I debugged that, and it turns out, that this is just incredibly slow.
It seems to be in the macro expansion of this construct:
#define t16(x) x x x x x x x x x x x x x x x x
#define M (sizeof (t16(t16(t16(t16(t16(" ")))))) - 1)
libcpp is calling realloc 1.000.000 times for this, resizing
the memory by just one byte at a time. And the worst case of
realloc is O(n), so in the worst case realloc would have
to copy 1/2 * 1.000.000^2 bytes = 500 GB of memory.
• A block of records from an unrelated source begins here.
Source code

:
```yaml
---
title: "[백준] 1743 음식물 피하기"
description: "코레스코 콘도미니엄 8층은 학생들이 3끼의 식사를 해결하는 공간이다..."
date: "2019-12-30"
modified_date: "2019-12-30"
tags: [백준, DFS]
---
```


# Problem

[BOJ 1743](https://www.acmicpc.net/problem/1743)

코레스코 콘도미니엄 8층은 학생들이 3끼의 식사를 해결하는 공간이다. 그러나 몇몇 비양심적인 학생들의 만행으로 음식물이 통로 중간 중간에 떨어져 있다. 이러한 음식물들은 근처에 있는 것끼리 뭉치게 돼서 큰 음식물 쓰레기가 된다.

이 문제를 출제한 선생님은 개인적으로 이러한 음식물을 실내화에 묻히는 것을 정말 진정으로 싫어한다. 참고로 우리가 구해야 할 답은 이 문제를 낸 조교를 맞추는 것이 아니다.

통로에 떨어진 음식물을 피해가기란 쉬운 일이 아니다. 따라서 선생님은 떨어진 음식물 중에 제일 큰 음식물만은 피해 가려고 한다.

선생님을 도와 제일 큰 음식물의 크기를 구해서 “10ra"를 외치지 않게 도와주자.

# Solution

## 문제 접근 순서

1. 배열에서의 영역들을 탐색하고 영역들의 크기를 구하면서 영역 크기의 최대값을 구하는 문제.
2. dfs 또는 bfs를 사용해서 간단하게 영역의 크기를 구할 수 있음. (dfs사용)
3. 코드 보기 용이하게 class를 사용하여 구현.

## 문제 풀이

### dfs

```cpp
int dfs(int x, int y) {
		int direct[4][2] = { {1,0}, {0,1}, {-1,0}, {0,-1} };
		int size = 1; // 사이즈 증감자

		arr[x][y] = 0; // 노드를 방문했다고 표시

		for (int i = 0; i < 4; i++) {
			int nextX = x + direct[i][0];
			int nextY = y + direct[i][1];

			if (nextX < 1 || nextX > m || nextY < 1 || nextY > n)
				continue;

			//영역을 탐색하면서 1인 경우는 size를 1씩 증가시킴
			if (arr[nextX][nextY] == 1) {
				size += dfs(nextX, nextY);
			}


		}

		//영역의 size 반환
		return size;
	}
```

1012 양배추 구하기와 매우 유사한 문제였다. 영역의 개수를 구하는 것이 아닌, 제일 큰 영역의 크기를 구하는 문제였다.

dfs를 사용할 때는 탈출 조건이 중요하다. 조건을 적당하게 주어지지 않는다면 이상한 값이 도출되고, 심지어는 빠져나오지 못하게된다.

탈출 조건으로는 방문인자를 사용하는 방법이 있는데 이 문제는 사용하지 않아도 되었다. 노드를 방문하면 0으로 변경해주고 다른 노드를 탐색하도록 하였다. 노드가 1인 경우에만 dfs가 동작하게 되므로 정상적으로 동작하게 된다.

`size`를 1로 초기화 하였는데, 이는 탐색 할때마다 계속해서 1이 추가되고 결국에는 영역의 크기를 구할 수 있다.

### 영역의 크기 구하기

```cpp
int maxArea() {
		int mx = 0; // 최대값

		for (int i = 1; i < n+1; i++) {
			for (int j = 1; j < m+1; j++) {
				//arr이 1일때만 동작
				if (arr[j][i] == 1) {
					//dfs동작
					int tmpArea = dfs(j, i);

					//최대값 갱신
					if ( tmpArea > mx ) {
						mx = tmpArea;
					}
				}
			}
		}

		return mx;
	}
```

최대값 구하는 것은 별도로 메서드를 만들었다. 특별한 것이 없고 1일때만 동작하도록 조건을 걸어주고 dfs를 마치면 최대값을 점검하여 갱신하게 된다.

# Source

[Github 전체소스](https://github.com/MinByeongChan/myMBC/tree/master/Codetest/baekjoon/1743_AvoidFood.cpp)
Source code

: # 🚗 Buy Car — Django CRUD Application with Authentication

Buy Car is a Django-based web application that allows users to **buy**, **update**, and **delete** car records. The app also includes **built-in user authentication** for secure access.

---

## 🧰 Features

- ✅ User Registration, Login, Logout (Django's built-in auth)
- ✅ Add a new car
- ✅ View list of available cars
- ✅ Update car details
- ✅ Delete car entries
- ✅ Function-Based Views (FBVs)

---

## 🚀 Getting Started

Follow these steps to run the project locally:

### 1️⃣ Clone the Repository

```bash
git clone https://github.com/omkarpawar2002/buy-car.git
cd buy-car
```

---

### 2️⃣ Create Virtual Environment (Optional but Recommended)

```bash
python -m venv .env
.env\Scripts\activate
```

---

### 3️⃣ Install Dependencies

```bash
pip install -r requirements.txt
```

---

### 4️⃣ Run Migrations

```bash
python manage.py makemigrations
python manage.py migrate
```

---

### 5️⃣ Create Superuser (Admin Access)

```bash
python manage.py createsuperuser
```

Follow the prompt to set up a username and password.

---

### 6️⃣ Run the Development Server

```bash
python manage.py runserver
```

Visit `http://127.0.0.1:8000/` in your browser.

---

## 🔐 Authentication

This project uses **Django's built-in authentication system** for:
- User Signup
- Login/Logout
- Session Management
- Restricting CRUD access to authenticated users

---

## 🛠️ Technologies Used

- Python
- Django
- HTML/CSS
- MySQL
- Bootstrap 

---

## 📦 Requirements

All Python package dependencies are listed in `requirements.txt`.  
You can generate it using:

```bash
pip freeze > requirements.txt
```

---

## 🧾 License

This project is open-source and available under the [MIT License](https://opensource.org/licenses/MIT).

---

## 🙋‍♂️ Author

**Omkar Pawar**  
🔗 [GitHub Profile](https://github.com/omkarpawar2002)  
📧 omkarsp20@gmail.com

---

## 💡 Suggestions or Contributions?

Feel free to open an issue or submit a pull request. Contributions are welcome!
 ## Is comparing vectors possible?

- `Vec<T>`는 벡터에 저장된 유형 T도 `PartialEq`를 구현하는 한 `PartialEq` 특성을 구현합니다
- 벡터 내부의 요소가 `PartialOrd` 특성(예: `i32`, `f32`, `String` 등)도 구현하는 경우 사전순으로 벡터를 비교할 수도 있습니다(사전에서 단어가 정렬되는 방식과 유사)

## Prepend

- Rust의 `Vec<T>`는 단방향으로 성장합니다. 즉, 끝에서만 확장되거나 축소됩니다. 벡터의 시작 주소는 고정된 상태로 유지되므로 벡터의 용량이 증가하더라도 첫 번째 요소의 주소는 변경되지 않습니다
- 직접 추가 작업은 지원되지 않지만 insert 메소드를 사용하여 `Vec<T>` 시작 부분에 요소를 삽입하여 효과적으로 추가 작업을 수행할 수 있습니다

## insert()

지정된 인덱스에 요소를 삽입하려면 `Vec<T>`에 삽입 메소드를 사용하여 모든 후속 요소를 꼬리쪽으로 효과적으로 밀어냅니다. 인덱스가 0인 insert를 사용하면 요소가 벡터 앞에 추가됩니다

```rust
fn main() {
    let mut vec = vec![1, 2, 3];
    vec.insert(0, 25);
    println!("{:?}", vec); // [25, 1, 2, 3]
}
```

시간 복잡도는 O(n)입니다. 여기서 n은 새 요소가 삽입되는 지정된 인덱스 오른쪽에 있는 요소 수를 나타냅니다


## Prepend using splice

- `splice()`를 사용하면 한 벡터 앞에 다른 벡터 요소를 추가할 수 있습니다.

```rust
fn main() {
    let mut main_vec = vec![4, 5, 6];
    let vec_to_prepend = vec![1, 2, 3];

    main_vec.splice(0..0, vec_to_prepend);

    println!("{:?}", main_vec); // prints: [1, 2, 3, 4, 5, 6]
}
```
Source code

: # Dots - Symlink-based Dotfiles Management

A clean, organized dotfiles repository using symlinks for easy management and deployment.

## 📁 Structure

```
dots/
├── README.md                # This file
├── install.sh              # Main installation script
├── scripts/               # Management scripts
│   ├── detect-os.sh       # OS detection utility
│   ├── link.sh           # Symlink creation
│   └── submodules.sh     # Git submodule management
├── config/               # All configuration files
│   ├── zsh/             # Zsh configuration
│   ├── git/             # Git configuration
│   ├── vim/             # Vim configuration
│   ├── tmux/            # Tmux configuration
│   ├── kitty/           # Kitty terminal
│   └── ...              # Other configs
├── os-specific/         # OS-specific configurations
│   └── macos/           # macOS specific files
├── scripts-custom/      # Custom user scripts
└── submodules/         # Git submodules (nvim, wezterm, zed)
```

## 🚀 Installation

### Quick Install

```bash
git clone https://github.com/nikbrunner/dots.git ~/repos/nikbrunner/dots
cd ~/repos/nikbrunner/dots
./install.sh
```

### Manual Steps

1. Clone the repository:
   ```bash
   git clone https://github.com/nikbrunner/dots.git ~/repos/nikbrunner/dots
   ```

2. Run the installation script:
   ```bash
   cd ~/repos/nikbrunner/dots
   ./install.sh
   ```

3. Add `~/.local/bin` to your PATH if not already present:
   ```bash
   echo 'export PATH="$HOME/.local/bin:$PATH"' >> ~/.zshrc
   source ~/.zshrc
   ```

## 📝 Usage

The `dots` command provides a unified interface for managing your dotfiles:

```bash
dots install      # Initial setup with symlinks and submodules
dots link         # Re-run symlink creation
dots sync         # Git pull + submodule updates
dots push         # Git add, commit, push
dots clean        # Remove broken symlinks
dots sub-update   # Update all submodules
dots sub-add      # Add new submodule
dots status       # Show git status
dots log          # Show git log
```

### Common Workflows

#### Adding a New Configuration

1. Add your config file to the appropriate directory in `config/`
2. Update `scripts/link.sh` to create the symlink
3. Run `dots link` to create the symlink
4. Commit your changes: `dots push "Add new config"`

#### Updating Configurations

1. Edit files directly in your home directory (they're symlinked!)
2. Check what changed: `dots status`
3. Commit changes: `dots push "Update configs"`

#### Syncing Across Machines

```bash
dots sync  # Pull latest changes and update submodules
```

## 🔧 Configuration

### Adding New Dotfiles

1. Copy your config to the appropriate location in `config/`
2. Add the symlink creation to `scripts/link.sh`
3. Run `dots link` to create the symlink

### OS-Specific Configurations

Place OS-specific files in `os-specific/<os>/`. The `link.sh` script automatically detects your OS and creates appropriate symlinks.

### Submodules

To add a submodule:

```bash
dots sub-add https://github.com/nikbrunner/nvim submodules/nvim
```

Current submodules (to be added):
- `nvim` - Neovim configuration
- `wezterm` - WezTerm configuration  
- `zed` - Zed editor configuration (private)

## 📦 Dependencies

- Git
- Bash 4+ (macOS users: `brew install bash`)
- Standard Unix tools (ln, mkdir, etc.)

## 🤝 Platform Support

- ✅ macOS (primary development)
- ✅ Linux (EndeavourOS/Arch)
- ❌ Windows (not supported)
With this little change in libcpp, the test suite passed, without any
further regressions:
--- libcpp/charset.c.jj 2014-08-19 07:34:31.000000000 +0200
+++ libcpp/charset.c 2014-09-30 10:45:26.676954120 +0200
@@ -537,6 +537,7 @@ convert_no_conversion (iconv_t cd ATTRIB
if (to->len + flen> to->asize)
{
to->asize = to->len + flen;
+ to->asize *= 2;
to->text = XRESIZEVEC (uchar, to->text, to->asize);
}
memcpy (to->text + to->len, from, flen);
I will prepare a patch for that later.
Interestingly, if I define MALLOC_CHECK_=3 _and_ MALLOC_PERTURB_
this test passes, even without the above change,
but the test case
gfortran.dg/realloc_on_assign_5.f03 fails in this configuration,
which is a known bug: PR 47674. However it passes when only MALLOC_PERTURB_
is defined.
Weird...
>
>>>
>>>
>>> Well, I added a test case, but it does not reliably fail without the
>>> patch, because setting
>>> MALLOC_PERTURB_ causes too much trouble at this time.
>>>
>>> I would propose to set MALLOC_PERTURB_ globally at a later time.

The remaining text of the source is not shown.